:: DATA RECORDS

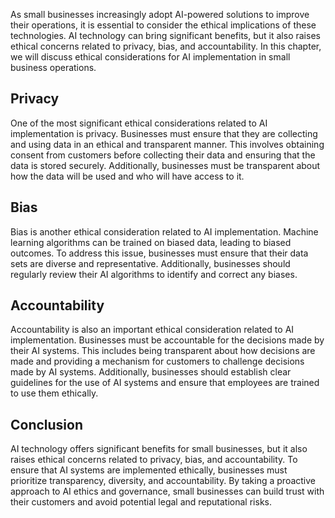 

As small businesses increasingly adopt AI-powered solutions to improve their operations, it is essential to consider the ethical implications of these technologies. AI technology can bring significant benefits, but it also raises ethical concerns related to privacy, bias, and accountability. In this chapter, we will discuss ethical considerations for AI implementation in small business operations.

Privacy
-------

One of the most significant ethical considerations related to AI implementation is privacy. Businesses must ensure that they are collecting and using data in an ethical and transparent manner. This involves obtaining consent from customers before collecting their data and ensuring that the data is stored securely. Additionally, businesses must be transparent about how the data will be used and who will have access to it.

Bias
----

Bias is another ethical consideration related to AI implementation. Machine learning algorithms can be trained on biased data, leading to biased outcomes. To address this issue, businesses must ensure that their data sets are diverse and representative. Additionally, businesses should regularly review their AI algorithms to identify and correct any biases.

Accountability
--------------

Accountability is also an important ethical consideration related to AI implementation. Businesses must be accountable for the decisions made by their AI systems. This includes being transparent about how decisions are made and providing a mechanism for customers to challenge decisions made by AI systems. Additionally, businesses should establish clear guidelines for the use of AI systems and ensure that employees are trained to use them ethically.

Conclusion
----------

AI technology offers significant benefits for small businesses, but it also raises ethical concerns related to privacy, bias, and accountability. To ensure that AI systems are implemented ethically, businesses must prioritize transparency, diversity, and accountability. By taking a proactive approach to AI ethics and governance, small businesses can build trust with their customers and avoid potential legal and reputational risks.
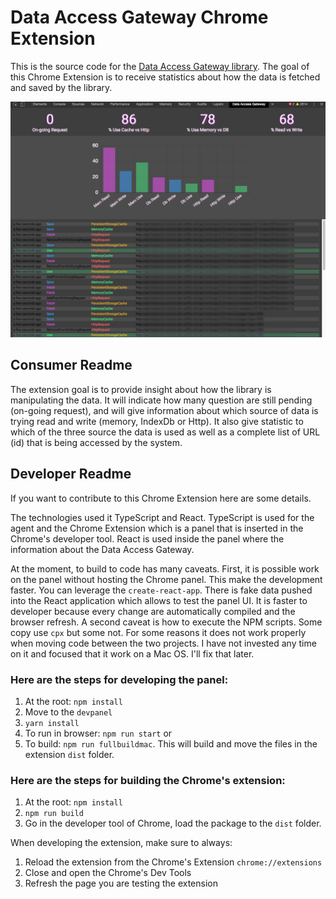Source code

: # Data Access Gateway Chrome Extension

This is the source code for the [Data Access Gateway library](https://github.com/MrDesjardins/dataaccessgateway). The goal of this Chrome Extension is to receive statistics about how the data is fetched and saved by the library.

![alt text](./readmeAssets/SceenshotDataAccessGatewayExtensionChrome.png)

## Consumer Readme
The extension goal is to provide insight about how the library is manipulating the data. It will indicate how many question are still pending (on-going request), and will give information about which source of data is trying read and write (memory, IndexDb or Http). It also give statistic to which of the three source the data is used as well as a complete list of URL (id) that is being accessed by the system.

## Developer Readme
If you want to contribute to this Chrome Extension here are some details.

The technologies used it TypeScript and React. TypeScript is used for the agent and the Chrome Extension which is a panel that is inserted in the Chrome's developer tool. React is used inside the panel where the information about the Data Access Gateway.

At the moment, to build to code has many caveats. First, it is possible work on the panel without hosting the Chrome panel. This make the development faster. You can leverage the `create-react-app`. There is fake data pushed into the React application which allows to test the panel UI. It is faster to developer because every change are automatically compiled and the browser refresh. A second caveat is how to execute the NPM scripts. Some copy use `cpx` but some not. For some reasons it does not work properly when moving code between the two projects. I have not invested any time on it and focused that it work on a Mac OS. I'll fix that later.

### Here are the steps for developing the panel:

1. At the root: `npm install`
2. Move to the `devpanel`
3. `yarn install`
4. To run in browser: `npm run start`
or
4. To build: `npm run fullbuildmac`. This will build and move the files in the extension `dist` folder.

### Here are the steps for building the Chrome's extension:

1. At the root: `npm install`
2. `npm run build`
3. Go in the developer tool of Chrome, load the package to the `dist` folder.

When developing the extension, make sure to always:

1. Reload the extension from the Chrome's Extension `chrome://extensions`
2. Close and open the Chrome's Dev Tools
3. Refresh the page you are testing the extension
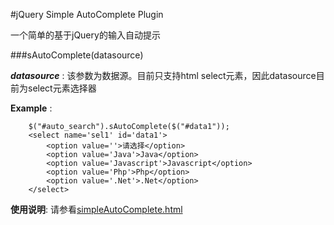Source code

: #jQuery Simple AutoComplete Plugin

一个简单的基于jQuery的输入自动提示

###sAutoComplete(datasource)

***datasource*** : 该参数为数据源。目前只支持html select元素，因此datasource目前为select元素选择器

**Example** : 

        $("#auto_search").sAutoComplete($("#data1"));
        <select name='sel1' id='data1'>
    	    <option value=''>请选择</option>
		    <option value='Java'>Java</option>
		    <option value='Javascript'>Javascript</option>
		    <option value='Php'>Php</option>
	    	<option value='.Net'>.Net</option>
	    </select>
**使用说明**: 请参看[simpleAutoComplete.html](../../simpleAutoComplete.html)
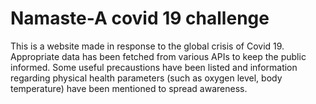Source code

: # Namaste-A covid 19 challenge
This is a website made in response to the global crisis of Covid 19. Appropriate data has been fetched from various APIs to keep the public informed.
Some useful precaustions have been listed and information regarding physical health parameters (such as oxygen level, body temperature) have been mentioned to spread awareness.

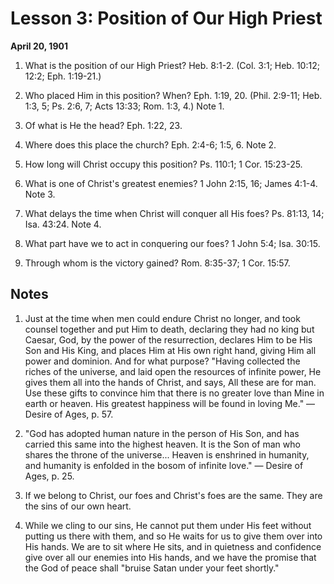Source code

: # Lesson 3: Position of Our High Priest

**April 20, 1901**

1. What is the position of our High Priest? Heb. 8:1-2. (Col. 3:1; Heb. 10:12; 12:2; Eph. 1:19-21.)

2. Who placed Him in this position? When? Eph. 1:19, 20. (Phil. 2:9-11; Heb. 1:3, 5; Ps. 2:6, 7; Acts 13:33; Rom. 1:3, 4.) Note 1.

3. Of what is He the head? Eph. 1:22, 23.

4. Where does this place the church? Eph. 2:4-6; 1:5, 6. Note 2.

5. How long will Christ occupy this position? Ps. 110:1; 1 Cor. 15:23-25.

6. What is one of Christ's greatest enemies? 1 John 2:15, 16; James 4:1-4. Note 3.

7. What delays the time when Christ will conquer all His foes? Ps. 81:13, 14; Isa. 43:24. Note 4.

8. What part have we to act in conquering our foes? 1 John 5:4; Isa. 30:15.

9. Through whom is the victory gained? Rom. 8:35-37; 1 Cor. 15:57.

## Notes

1. Just at the time when men could endure Christ no longer, and took counsel together and put Him to death, declaring they had no king but Caesar, God, by the power of the resurrection, declares Him to be His Son and His King, and places Him at His own right hand, giving Him all power and dominion. And for what purpose? "Having collected the riches of the universe, and laid open the resources of infinite power, He gives them all into the hands of Christ, and says, All these are for man. Use these gifts to convince him that there is no greater love than Mine in earth or heaven. His greatest happiness will be found in loving Me." — Desire of Ages, p. 57.

2. "God has adopted human nature in the person of His Son, and has carried this same into the highest heaven. It is the Son of man who shares the throne of the universe... Heaven is enshrined in humanity, and humanity is enfolded in the bosom of infinite love." — Desire of Ages, p. 25.

3. If we belong to Christ, our foes and Christ's foes are the same. They are the sins of our own heart.

4. While we cling to our sins, He cannot put them under His feet without putting us there with them, and so He waits for us to give them over into His hands. We are to sit where He sits, and in quietness and confidence give over all our enemies into His hands, and we have the promise that the God of peace shall "bruise Satan under your feet shortly."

::::

■ THE TASK ■
Search the entries for the word "developing". Copy each line where it appears.

■ THE COMPLETED TASK ■
### Here are the steps for developing the panel:
When developing the extension, make sure to always:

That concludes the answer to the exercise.